After 73 years I have started to have shaking hands, a tremor… It is
something I began to experience when I was called to lead the music in
Sacrament meeting, so I bought a baton and that controlled my hand. I’ve never
called myself nervous, but I can see why a young girl would see this and think
of it as being nervous. That’s what Effie said about my grandmother when I
interviewed her in Shirley, Arkansas while I was living in Little Rock, AR. I’m
so glad I was Lucky enough to find her when I only thought I was looking for
the house my grandmother had lived in.
Homes in My Life
I love to travel and growing up in Southern California, I
drove all over in my car. Sometimes I’d just turn up the heater onto my feet,
roll down the windows and just go driving the freeways at night with the radio
turned to some music station.
I’ve even lived in 17 or more home over the years. I
documented all of the So Cal ones with photographs and later on Zoom Atlas I won a contest winning third place in the nation. Partially the
points that I racked up was that I had before and after photos of the houses
where we lived. I can’t remember how much the prize was, but I think it was
$2000. Pretty nifty.
All of those moves made it easy to make the one back to
Tennessee and Arkansas from my home in California, when I met my husband, Bob. He worried about my reaction
when he told me what the father of his second wife had said to her, “You could
end up anywhere in the world with him, you know.” Indeed he had lived a year in
Paris, France on a Fulbright Scholarship; spent a couple years in the Army in
Germany; Lived in England while working for Proctor and Gamble; finally, while
working for Holiday Inns, International Division spent more time in Europe than
in the US.
So what was my reaction to his father-in-law’s worrying
statement? I replied, “I’m more worried about staying in one place too long and
getting bored.” So, aren’t I Lucky to find a man that provided me with the
opportunity to live in Tennessee, Arkansas, Kwajalein in the Marshall Islands, living in Guadalajara, Jalisco, Mexico and finally returning to the US and
Arizona.
Travel via Cyberspace
Indeed now that I’m forced to stay in one place because of
my disabilities, I’ve found ways to travel in cyberspace so it’s less boring. Aren’t I Lucky that I can do my family history research online rather than
actually having to go to courthouses, and stomp through cemeteries?
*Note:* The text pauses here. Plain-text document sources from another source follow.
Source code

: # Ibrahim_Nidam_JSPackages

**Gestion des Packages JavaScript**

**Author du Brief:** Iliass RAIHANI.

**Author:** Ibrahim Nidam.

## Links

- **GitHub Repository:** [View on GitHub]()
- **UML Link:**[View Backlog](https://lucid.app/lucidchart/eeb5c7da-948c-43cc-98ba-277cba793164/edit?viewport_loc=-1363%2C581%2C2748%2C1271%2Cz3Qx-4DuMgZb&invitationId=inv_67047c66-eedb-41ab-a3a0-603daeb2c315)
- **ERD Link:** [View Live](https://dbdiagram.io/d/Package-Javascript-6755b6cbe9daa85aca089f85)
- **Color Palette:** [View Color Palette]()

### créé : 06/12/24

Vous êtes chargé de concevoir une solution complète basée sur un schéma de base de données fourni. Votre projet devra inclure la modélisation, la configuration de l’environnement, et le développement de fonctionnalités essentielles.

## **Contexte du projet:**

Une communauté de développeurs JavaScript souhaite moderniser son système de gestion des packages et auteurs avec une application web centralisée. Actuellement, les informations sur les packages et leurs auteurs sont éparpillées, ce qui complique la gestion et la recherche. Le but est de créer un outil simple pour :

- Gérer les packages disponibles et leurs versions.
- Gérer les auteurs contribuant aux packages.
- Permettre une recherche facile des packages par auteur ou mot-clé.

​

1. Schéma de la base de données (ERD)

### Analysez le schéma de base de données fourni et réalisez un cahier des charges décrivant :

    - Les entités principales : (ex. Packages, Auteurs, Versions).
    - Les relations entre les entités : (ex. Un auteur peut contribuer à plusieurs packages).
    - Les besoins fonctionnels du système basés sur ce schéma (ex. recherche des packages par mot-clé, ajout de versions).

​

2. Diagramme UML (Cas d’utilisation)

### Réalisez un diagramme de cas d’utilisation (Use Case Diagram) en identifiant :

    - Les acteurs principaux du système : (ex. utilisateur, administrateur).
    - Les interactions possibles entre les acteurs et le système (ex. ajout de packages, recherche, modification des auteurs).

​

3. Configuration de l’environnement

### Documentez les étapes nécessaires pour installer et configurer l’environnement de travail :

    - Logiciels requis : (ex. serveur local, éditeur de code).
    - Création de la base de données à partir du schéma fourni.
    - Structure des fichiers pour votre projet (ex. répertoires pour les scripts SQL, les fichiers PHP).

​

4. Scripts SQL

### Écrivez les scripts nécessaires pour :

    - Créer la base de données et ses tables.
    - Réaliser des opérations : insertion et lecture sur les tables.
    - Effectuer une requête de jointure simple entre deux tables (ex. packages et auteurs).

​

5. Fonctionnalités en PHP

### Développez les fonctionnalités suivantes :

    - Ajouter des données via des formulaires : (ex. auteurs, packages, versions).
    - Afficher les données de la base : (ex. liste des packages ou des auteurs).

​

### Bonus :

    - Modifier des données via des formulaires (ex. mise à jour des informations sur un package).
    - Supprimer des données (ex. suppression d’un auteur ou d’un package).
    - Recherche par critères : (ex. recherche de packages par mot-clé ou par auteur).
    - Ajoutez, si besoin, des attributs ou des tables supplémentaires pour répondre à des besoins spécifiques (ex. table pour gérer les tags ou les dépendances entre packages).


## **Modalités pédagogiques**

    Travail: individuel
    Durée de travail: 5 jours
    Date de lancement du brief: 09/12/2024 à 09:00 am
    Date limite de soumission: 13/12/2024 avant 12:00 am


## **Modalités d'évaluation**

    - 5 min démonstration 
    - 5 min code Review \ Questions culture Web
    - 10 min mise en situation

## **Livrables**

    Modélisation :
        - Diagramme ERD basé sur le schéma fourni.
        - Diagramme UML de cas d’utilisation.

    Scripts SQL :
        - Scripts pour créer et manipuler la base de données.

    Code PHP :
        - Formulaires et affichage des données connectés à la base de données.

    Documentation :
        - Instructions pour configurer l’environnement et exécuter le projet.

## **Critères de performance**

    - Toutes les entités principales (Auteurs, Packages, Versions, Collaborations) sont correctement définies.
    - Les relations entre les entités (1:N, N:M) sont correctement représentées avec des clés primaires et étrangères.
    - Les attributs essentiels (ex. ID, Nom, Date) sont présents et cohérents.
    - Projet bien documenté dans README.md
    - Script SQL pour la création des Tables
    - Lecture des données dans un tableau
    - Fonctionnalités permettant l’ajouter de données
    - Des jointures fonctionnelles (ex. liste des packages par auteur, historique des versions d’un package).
I have lived a wonderful exciting life built around family
history and moving around a lot; not so very different from my grandmother. She
and I not only shared the “moving around” gene, but we looked like we could
have been sisters when we were teenagers. Sadly the photos of her at that age
have been lost, although I did get to see them during a visit to my step
mother’s house long ago.
My life is far richer than hers ever was because I have the
gospel and an eternal companion. This was like discovering a four leaf clover
starting about age 21. Very March appropriate. I AM THE LUCKY ONE.